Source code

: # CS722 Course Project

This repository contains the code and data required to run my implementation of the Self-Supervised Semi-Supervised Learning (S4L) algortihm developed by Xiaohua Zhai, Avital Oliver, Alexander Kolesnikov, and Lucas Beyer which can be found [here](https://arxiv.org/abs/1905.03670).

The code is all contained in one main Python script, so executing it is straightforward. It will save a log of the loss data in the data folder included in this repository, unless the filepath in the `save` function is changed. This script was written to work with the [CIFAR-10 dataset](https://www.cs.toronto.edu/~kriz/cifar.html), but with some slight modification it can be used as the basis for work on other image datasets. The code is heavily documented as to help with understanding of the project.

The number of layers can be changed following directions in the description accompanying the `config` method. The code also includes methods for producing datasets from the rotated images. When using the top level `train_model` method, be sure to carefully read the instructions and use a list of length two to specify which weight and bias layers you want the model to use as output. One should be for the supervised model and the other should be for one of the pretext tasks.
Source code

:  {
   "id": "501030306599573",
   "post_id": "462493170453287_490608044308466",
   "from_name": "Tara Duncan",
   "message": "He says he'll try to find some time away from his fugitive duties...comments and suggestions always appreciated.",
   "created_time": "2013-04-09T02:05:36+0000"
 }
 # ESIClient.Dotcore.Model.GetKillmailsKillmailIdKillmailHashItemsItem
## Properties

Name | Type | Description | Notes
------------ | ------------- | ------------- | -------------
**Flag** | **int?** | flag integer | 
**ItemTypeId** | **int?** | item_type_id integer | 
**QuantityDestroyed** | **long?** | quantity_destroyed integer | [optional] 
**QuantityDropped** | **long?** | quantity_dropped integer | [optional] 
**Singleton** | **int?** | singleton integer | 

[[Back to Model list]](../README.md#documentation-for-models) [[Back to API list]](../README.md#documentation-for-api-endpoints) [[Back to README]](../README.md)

PROBLEM TO WORK ON:
Set down all of the data above, word for word.

COMPLETED TASK:
Source code

: # CS722 Course Project

This repository contains the code and data required to run my implementation of the Self-Supervised Semi-Supervised Learning (S4L) algortihm developed by Xiaohua Zhai, Avital Oliver, Alexander Kolesnikov, and Lucas Beyer which can be found [here](https://arxiv.org/abs/1905.03670).

The code is all contained in one main Python script, so executing it is straightforward. It will save a log of the loss data in the data folder included in this repository, unless the filepath in the `save` function is changed. This script was written to work with the [CIFAR-10 dataset](https://www.cs.toronto.edu/~kriz/cifar.html), but with some slight modification it can be used as the basis for work on other image datasets. The code is heavily documented as to help with understanding of the project.

The number of layers can be changed following directions in the description accompanying the `config` method. The code also includes methods for producing datasets from the rotated images. When using the top level `train_model` method, be sure to carefully read the instructions and use a list of length two to specify which weight and bias layers you want the model to use as output. One should be for the supervised model and the other should be for one of the pretext tasks.
Source code

:  {
   "id": "501030306599573",
   "post_id": "462493170453287_490608044308466",
   "from_name": "Tara Duncan",
   "message": "He says he'll try to find some time away from his fugitive duties...comments and suggestions always appreciated.",
   "created_time": "2013-04-09T02:05:36+0000"
 }
 # ESIClient.Dotcore.Model.GetKillmailsKillmailIdKillmailHashItemsItem
## Properties

Name | Type | Description | Notes
------------ | ------------- | ------------- | -------------
**Flag** | **int?** | flag integer | 
**ItemTypeId** | **int?** | item_type_id integer | 
**QuantityDestroyed** | **long?** | quantity_destroyed integer | [optional] 
**QuantityDropped** | **long?** | quantity_dropped integer | [optional] 
**Singleton** | **int?** | singleton integer | 

[[Back to Model list]](../README.md#documentation-for-models) [[Back to API list]](../README.md#documentation-for-api-endpoints) [[Back to README]](../README.md)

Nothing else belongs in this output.